Europe’s outlook falls below forecasts
An index of executive and consumer sentiment in the euro area fell to 93.7 from 94.8 in October, the European Commission in Brussels said yesterday.
That’s the lowest since November 2009. Economists had forecast a drop to 93.9, the median of 31 estimates in a Bloomberg survey showed.
The numbers “support the message from other timely indicators that the eurozone is embarking on a deep recession”, said Jennifer McKeown, senior European economist at Capital Economics in London. “We now see gross domestic product falling by 1% next year and perhaps some 2.5% in 2013 as the debt crisis escalates and the currency union undergoes some form of break-up.”

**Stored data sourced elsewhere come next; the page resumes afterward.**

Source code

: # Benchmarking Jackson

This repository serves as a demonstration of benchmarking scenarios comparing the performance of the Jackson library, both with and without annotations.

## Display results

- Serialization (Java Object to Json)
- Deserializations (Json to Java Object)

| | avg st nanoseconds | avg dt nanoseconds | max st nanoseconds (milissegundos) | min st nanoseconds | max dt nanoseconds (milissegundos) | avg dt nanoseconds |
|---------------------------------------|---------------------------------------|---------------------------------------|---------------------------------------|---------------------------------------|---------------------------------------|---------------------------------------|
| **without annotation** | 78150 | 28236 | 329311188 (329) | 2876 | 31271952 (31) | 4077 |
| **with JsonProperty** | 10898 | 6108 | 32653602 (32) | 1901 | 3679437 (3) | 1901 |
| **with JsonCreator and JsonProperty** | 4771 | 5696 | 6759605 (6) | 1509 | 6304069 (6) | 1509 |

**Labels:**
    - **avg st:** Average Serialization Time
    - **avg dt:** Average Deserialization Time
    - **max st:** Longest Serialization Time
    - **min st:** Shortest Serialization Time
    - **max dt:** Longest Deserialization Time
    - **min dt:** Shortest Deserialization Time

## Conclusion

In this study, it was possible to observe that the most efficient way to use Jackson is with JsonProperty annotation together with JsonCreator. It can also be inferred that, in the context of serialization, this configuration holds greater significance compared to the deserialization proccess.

Italy was again forced to pay above the 7% threshold that led Greece, Portugal and Ireland to seek bailouts when it sold €7.5 billion in bonds yesterday, short of the maximum target for the auction.
The Organisation for Economic Co-operation and Development (OECD) in Paris lowered its global growth forecast for this year and next, calling Europe’s fiscal crisis the main threat. The economy of the 34 OECD nations will expand 1.9% this year and 1.6% next year instead of a previously projected 2.3% and 2.8%, respectively, it said.

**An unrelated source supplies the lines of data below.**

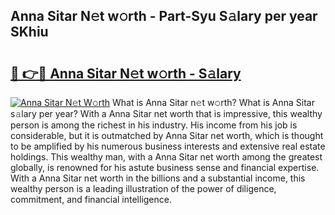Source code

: ## Anna Sitar N𝚎t w𝚘rth - Part-Syu S𝚊lary per year SKhiu

# <h2><a href="http://gc2aex.nevu.top/?p=Anna+Sitar">🔗 👉🔴 Anna Sitar N𝚎t w𝚘rth - S𝚊lary</a></h2>

[![Anna Sitar N𝚎t W𝚘rth](https://i.imgur.com/Oavwk0R.jpeg)](http://gc2aex.nevu.top/?p=Anna+Sitar)
What is Anna Sitar n𝚎t w𝚘rth? What is Anna Sitar s𝚊lary per year?
With a Anna Sitar net worth that is impressive, this wealthy person is among the richest in his industry. His income from his job is considerable, but it is outmatched by Anna Sitar net worth, which is thought to be amplified by his numerous business interests and extensive real estate holdings. This wealthy man, with a Anna Sitar net worth among the greatest globally, is renowned for his astute business sense and financial expertise. With a Anna Sitar net worth in the billions and a substantial income, this wealthy person is a leading illustration of the power of diligence, commitment, and financial intelligence.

The eurozone is already in a “mild recession”, with gross domestic product rising just 0.2% in 2012, the OECD said. In 2013, the economy may expand 1.4%.
“The euro area crisis represents the key risk to the world economy,” the OECD said. “Contagion has entered a new phase and spread beyond euro area countries normally seen as fiscally vulnerable, suggesting that fiscal concerns are no longer the only driving force behind contagion.”
A gauge of sentiment among European manufacturers dropped to minus 7.3 from minus 6.5 in October, yesterday’s report showed. A services confidence indicator fell to minus 1.7 from 0.1 a month earlier, while a measure of consumer confidence fell to minus 20.4 from minus 19.9. A gauge of the business climate fell for a ninth month to minus 0.44 from minus 0.19.
Siemens AG, Europe’s largest engineering company, on November 10 forecast that profit next year won’t advance on “moderate” sales growth.
The Munich-based company joined rivals including France’s Schneider Electric SA in bracing for a spending slowdown as cash-strapped governments toughen austerity measures to counter the fiscal crisis.